In China, a record increase in producer prices was observed in September, rising by 10.7% year-on-year. The surge in raw material prices weighs heavily on markets worldwide. Inflation remains the main concern for investors, although the above-mentioned increase does not (yet) impact the market significantly, hence the interest in investing in the stock market on a small budget. Indeed, the consumer price index moderately increased in September, by 0.7% year-on-year, compared to 0.8% in October.
The situation has naturally caused a lot of concern among markets. Some major entities have looked into this trend, expressing their fears. A critical question was then posed: should one still invest in the stock market?
Investors Are Confident
For some market observers, there is no doubt that the increase in stocks has been triggered by the extended period of low interest rates. This would drive investors to abandon low-yield bonds in favor of returns in stocks. In other words, they are moving their investments from fixed income securities to much riskier assets.
However, the persistence of inflation and the upcoming increase in rates proposed by some banks, including the central bank, have led to rising bond yields worldwide. The most significant increases have been observed mainly in emerging markets; bond yields (denominated in US dollars) have jumped by nearly 45 points since the end of August.

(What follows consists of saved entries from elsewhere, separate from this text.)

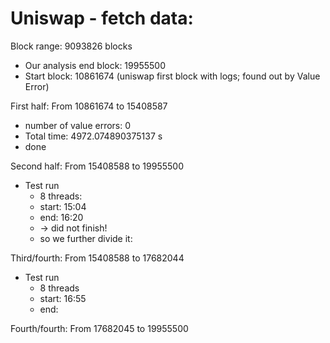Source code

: # Uniswap - fetch data:

Block range: 9093826 blocks
- Our analysis end block: 19955500
- Start block: 10861674 (uniswap first block with logs; found out by Value Error)


First half: From 10861674 to 15408587
- number of value errors: 0 
- Total time: 4972.074890375137 s
- done

Second half: From 15408588 to 19955500
- Test run
  - 8 threads:
  - start: 15:04 
  - end: 16:20 
  - -> did not finish!
  - so we further divide it:

Third/fourth: From 15408588 to 17682044
- Test run 
  - 8 threads 
  - start: 16:55
  - end: 

Fourth/fourth: From 17682045 to 19955500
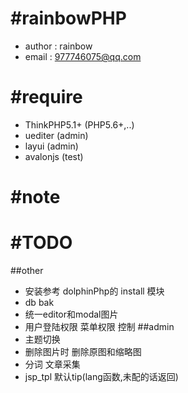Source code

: #rainbowPHP
===============
- author : rainbow
- email : 977746075@qq.com

#require
===============
- ThinkPHP5.1+ (PHP5.6+,..)
- uediter (admin)
- layui (admin)
- avalonjs (test)

#note
===============

#TODO
===============
##other
- 安装参考 dolphinPhp的 install 模块
- db bak
- 统一editor和modal图片
- 用户登陆权限 菜单权限 控制
##admin
- 主题切换
- 删除图片时 删除原图和缩略图
- 分词 文章采集
- jsp_tpl 默认tip(lang函数,未配的话返回)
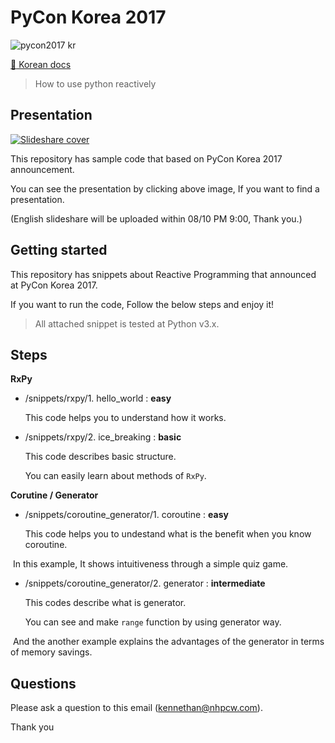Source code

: # PyCon Korea 2017

![pycon2017 kr](http://www.pigno.se/static/assets/images/pycon2017-en.png)

[:page_facing_up: Korean docs](README-KR.md)

> How to use python reactively

## Presentation

[![Slideshare cover](http://www.pigno.se/static/assets/images/pycon2017-slideshare.png)](https://www.slideshare.net/KennethCeyer/pycon-korea-2017)

This repository has sample code that based on PyCon Korea 2017 announcement.

You can see the presentation by clicking above image, If you want to find a presentation.

(English slideshare will be uploaded within 08/10 PM 9:00, Thank you.)

## Getting started

This repository has snippets about Reactive Programming that announced at PyCon Korea 2017.

If you want to run the code, Follow the below steps and enjoy it!

> All attached snippet is tested at Python v3.x.

## Steps

**RxPy**

- /snippets/rxpy/1. hello_world : **easy**

  This code helps you to understand how it works.

- /snippets/rxpy/2. ice_breaking : **basic**

  This code describes basic structure.
  
  You can easily learn about methods of `RxPy`.

**Corutine / Generator**

- /snippets/coroutine_generator/1. coroutine : **easy**

  This code helps you to undestand what is the benefit when you know coroutine.
  
  In this example, It shows intuitiveness through a simple quiz game.

- /snippets/coroutine_generator/2. generator : **intermediate**

  This codes describe what is generator.
  
  You can see and make `range` function by using generator way.
  
  And the another example explains the advantages of the generator in terms of memory savings.
  
## Questions
  
Please ask a question to this email ([kennethan@nhpcw.com](kennethan@nhpcw.com)).
  
Thank you

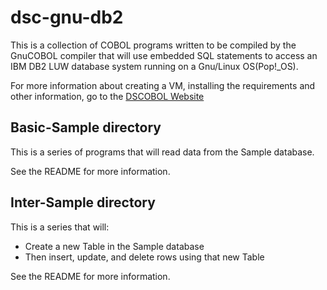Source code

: # dsc-gnu-db2

This is a collection of COBOL programs written to be compiled by the GnuCOBOL compiler that will use embedded SQL statements to access an IBM DB2 LUW database system running on a Gnu/Linux OS(Pop!_OS).

For more information about creating a VM, installing the requirements and other information, go to the [DSCOBOL Website](https://dscobol.github.io)

## Basic-Sample directory

This is a series of programs that will read data from the Sample database.

See the README for more information.

## Inter-Sample directory

This is a series that will:
- Create a new Table in the Sample database
- Then insert, update, and delete rows using that new Table

See the README for more information.
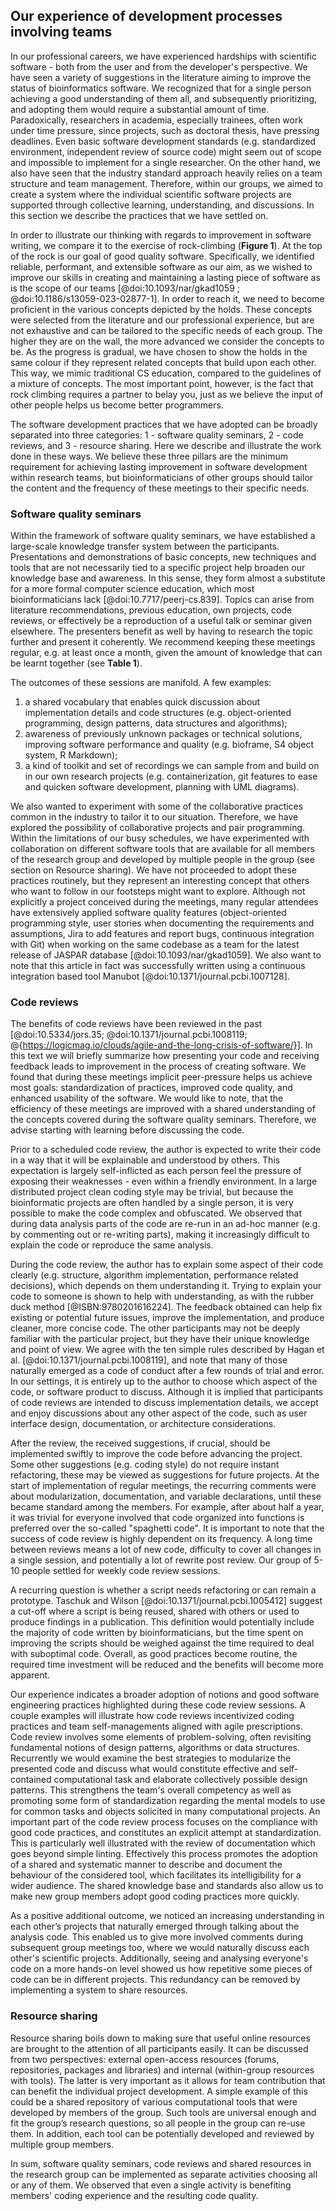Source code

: ## Our experience of development processes involving teams ##

In our professional careers, we have experienced hardships with scientific software - both from the user and from the developer's perspective.
We have seen a variety of suggestions in the literature aiming to improve the status of bioinformatics software.
We recognized that for a single person achieving a good understanding of them all, and subsequently prioritizing, and adopting them would require a substantial amount of time.
Paradoxically, researchers in academia, especially trainees, often work under time pressure, since projects, such as doctoral thesis, have pressing deadlines.
Even basic software development standards (e.g. standardized environment, independent review of source code) might seem out of scope and impossible to implement for a single researcher.
On the other hand, we also have seen that the industry standard approach heavily relies on a team structure and team management.
Therefore, within our groups, we aimed to create a system where the individual scientific software projects are supported through collective learning, understanding, and discussions.
In this section we describe the practices that we have settled on.

In order to illustrate our thinking with regards to improvement in software writing, we compare it to the exercise of rock-climbing (**Figure 1**).
At the top of the rock is our goal of good quality software.
Specifically, we identified reliable, performant, and extensible software as our aim, as we wished to improve our skills in creating and maintaining a lasting piece of software as is the scope of our teams [@doi:10.1093/nar/gkad1059 ; @doi:10.1186/s13059-023-02877-1].
In order to reach it, we need to become proficient in the various concepts depicted by the holds.
These concepts were selected from the literature and our professional experience, but are not exhaustive and can be tailored to the specific needs of each group.
The higher they are on the wall, the more advanced we consider the concepts to be.
As the progress is gradual, we have chosen to show the holds in the same colour if they represent related concepts that build upon each other.
This way, we mimic traditional CS education, compared to the guidelines of a mixture of concepts.
The most important point, however, is the fact that rock climbing requires a partner to belay you, just as we believe the input of other people helps us become better programmers.

The software development practices that we have adopted can be broadly separated into three categories: 1 - software quality seminars, 2 - code reviews, and 3 - resource sharing.
Here we describe and illustrate the work done in these ways.
We believe these three pillars are the minimum requirement for achieving lasting improvement in software development within research teams, but bioinformaticians of other groups should tailor the content and the frequency of these meetings to their specific needs.

### Software quality seminars ###

Within the framework of software quality seminars, we have established a large-scale knowledge transfer system between the participants.
Presentations and demonstrations of basic concepts, new techniques and tools that are not necessarily tied to a specific project help broaden our knowledge base and awareness.
In this sense, they form almost a substitute for a more formal computer science education, which most bioinformaticians lack [@doi:10.7717/peerj-cs.839].
Topics can arise from literature recommendations, previous education, own projects, code reviews, or effectively be a reproduction of a useful talk or seminar given elsewhere.
The presenters benefit as well by having to research the topic further and present it coherently.
We recommend keeping these meetings regular, e.g. at least once a month, given the amount of knowledge that can be learnt together (see **Table 1**).

The outcomes of these sessions are manifold.
A few examples:

1) a shared vocabulary that enables quick discussion about implementation details and code structures (e.g. object-oriented programming, design patterns, data structures and algorithms);
2) awareness of previously unknown packages or technical solutions, improving software performance and quality (e.g. bioframe, S4 object system, R Markdown);
3) a kind of toolkit and set of recordings we can sample from and build on in our own research projects (e.g. containerization, git features to ease and quicken software development, planning with UML diagrams).

We also wanted to experiment with some of the collaborative practices common in the industry to tailor it to our situation.
Therefore, we have explored the possibility of collaborative projects and pair programming.
Within the limitations of our busy schedules, we have experimented with collaboration on different software tools that are available for all members of the research group and developed by multiple people in the group (see section on Resource sharing).
We have not proceeded to adopt these practices routinely, but they represent an interesting concept that others who want to follow in our footsteps might want to explore.
Although not explicitly a project conceived during the meetings, many regular attendees have extensively applied software quality features (object-oriented programming style, user stories when documenting the requirements and assumptions, Jira to add features and report bugs, continuous integration with Git) when working on the same codebase as a team for the latest release of JASPAR database [@doi:10.1093/nar/gkad1059].
We also want to note that this article in fact was successfully written using a continuous integration based tool Manubot [@doi:10.1371/journal.pcbi.1007128].

### Code reviews ###

The benefits of code reviews have been reviewed in the past [@doi:10.5334/jors.35; @doi:10.1371/journal.pcbi.1008119; @{https://logicmag.io/clouds/agile-and-the-long-crisis-of-software/}].
In this text we will briefly summarize how presenting your code and receiving feedback leads to improvement in the process of creating software.
We found that during these meetings implicit peer-pressure helps us achieve most goals: standardization of practices, improved code quality, and enhanced usability of the software.
We would like to note, that the efficiency of these meetings are improved with a shared understanding of the concepts covered during the software quality seminars.
Therefore, we advise starting with learning before discussing the code.

Prior to a scheduled code review, the author is expected to write their code in a way that it will be explainable and understood by others.
This expectation is largely self-inflicted as each person feel the pressure of exposing their weaknesses - even within a friendly environment.
In a large distributed project clean coding style may be trivial, but because the bioinformatic projects are often handled by a single person, it is very possible to make the code complex and obfuscated.
We observed that during data analysis parts of the code are re-run in an ad-hoc manner (e.g. by commenting out or re-writing parts), making it increasingly difficult to explain the code or reproduce the same analysis.

During the code review, the author has to explain some aspect of their code clearly (e.g. structure, algorithm implementation, performance related decisions), which depends on them understanding it.
Trying to explain your code to someone is shown to help with understanding, as with the rubber duck method [@ISBN:9780201616224].
The feedback obtained can help fix existing or potential future issues, improve the implementation, and produce cleaner, more concise code.
The other participants may not be deeply familiar with the particular project, but they have their unique knowledge and point of view.
We agree with the ten simple rules described by Hagan et al. [@doi:10.1371/journal.pcbi.1008119], and note that many of those naturally emerged as a code of conduct after a few rounds of trial and error.
In our settings, it is entirely up to the author to choose which aspect of the code, or software product to discuss.
Although it is implied that participants of code reviews are intended to discuss implementation details, we accept and enjoy discussions about any other aspect of the code, such as user interface design, documentation, or architecture considerations.

After the review, the received suggestions, if crucial, should be implemented swiftly to improve the code before advancing the project.
Some other suggestions (e.g. coding style) do not require instant refactoring, these may be viewed as suggestions for future projects.
At the start of implementation of regular meetings, the recurring comments were about modularization, documentation, and variable declarations, until these became standard among the members.
For example, after about half a year, it was trivial for everyone involved that code organized into functions is preferred over the so-called "spaghetti code".
It is important to note that the success of code review is highly dependent on its frequency.
A long time between reviews means a lot of new code, difficulty to cover all changes in a single session, and potentially a lot of rewrite post review.
Our group of 5-10 people settled for weekly code review sessions.

A recurring question is whether a script needs refactoring or can remain a prototype.
Taschuk and Wilson [@doi:10.1371/journal.pcbi.1005412] suggest a cut-off where a script is being reused, shared with others or used to produce findings in a publication.
This definition would potentially include the majority of code written by bioinformaticians, but the time spent on improving the scripts should be weighed against the time required to deal with suboptimal code.
Overall, as good practices become routine, the required time investment will be reduced and the benefits will become more apparent.

Our experience indicates a broader adoption of notions and good software engineering practices highlighted during these code review sessions.
A couple examples will illustrate how code reviews incentivized coding practices and team self-managements aligned with agile prescriptions.
Code review involves some elements of problem-solving, often revisiting fundamental notions of design patterns, algorithms or data structures.
Recurrently we would examine the best strategies to modularize the presented code and discuss what would constitute effective and self-contained computational task and elaborate collectively possible design patterns.
This strengthens the team's overall competency as well as promoting some form of standardization regarding the mental models to use for common tasks and objects solicited in many computational projects.
An important part of the code review process focuses on the compliance with good code practices, and constitutes an explicit attempt at standardization.
This is particularly well illustrated with the review of documentation which goes beyond simple linting.
Effectively this process promotes the adoption of a shared and systematic manner to describe and document the behaviour of the considered tool, which facilitates its intelligibility for a wider audience.
The shared knowledge base and standards also allow us to make new group members adopt good coding practices more quickly.

As a positive additional outcome, we noticed an increasing understanding in each other’s projects that naturally emerged through talking about the analysis code.
This enabled us to give more involved comments during subsequent group meetings too, where we would naturally discuss each other's scientific projects.
Additionally, seeing and analysing everyone's code on a more hands-on level showed us how repetitive some pieces of code can be in different projects.
This redundancy can be removed by implementing a system to share resources.

### Resource sharing ###

Resource sharing boils down to making sure that useful online resources are brought to the attention of all participants easily.
It can be discussed from two perspectives: external open-access resources (forums, repositories, packages and libraries) and internal (within-group resources with tools).
The latter is very important as it allows for team contribution that can benefit the individual project development.
A simple example of this could be a shared repository of various computational tools that were developed by members of the group.
Such tools are universal enough and fit the group’s research questions, so all people in the group can re-use them.
In addition, each tool can be potentially developed and reviewed by multiple group members.

In sum, software quality seminars, code reviews and shared resources in the research group can be implemented as separate activities choosing all or any of them.
We observed that even a single activity is benefiting members' coding experience and the resulting code quality.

According to several experts, investors do not feel the full effects of inflation and rising prices due to a combination of wage increases, high savings rates, and reduced levels of revolving debt. Savings made in the past allow investors to remain relatively unaffected and continue to buy stocks even with small budgets.
The observed market data has been overall very encouraging. Taking the example of the S&P 500, more than a quarter of its reporting companies have publicly announced figures much better than forecasts; 62% of them recorded a positive impact on their stock prices. October is, on the whole, better than September, and growth could reach 33% compared to the 24% expected. We can also mention the Dow Jones index, which has reached record levels in October.
Conclusion
Inflation is indeed real, and it may continue to grow in the coming weeks. Fortunately, it does not significantly affect the stock market. Many experts were worried about this trend, but it was the opposite for investors. The stock market as a whole has continued its upward trajectory. Major stock exchanges such as the S&P 500 and Dow Jones have seen their indices reach record levels. The conclusion is clear: there is no reason not to invest in the stock market, even with a small budget.